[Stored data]
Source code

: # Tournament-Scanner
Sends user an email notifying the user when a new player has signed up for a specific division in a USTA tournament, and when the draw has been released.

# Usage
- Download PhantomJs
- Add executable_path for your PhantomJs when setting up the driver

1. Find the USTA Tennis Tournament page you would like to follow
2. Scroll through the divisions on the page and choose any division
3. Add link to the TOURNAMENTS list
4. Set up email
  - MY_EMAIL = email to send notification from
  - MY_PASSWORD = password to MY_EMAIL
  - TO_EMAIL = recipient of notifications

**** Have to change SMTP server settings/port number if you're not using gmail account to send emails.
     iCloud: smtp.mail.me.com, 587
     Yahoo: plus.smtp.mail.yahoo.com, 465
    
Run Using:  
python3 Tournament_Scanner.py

_The problem_
Transcribe the records in full, so that each line reads exactly as before.

_Solution for this problem_
Source code

: # Tournament-Scanner
Sends user an email notifying the user when a new player has signed up for a specific division in a USTA tournament, and when the draw has been released.

# Usage
- Download PhantomJs
- Add executable_path for your PhantomJs when setting up the driver

1. Find the USTA Tennis Tournament page you would like to follow
2. Scroll through the divisions on the page and choose any division
3. Add link to the TOURNAMENTS list
4. Set up email
  - MY_EMAIL = email to send notification from
  - MY_PASSWORD = password to MY_EMAIL
  - TO_EMAIL = recipient of notifications

**** Have to change SMTP server settings/port number if you're not using gmail account to send emails.
     iCloud: smtp.mail.me.com, 587
     Yahoo: plus.smtp.mail.yahoo.com, 465
    
Run Using:  
python3 Tournament_Scanner.py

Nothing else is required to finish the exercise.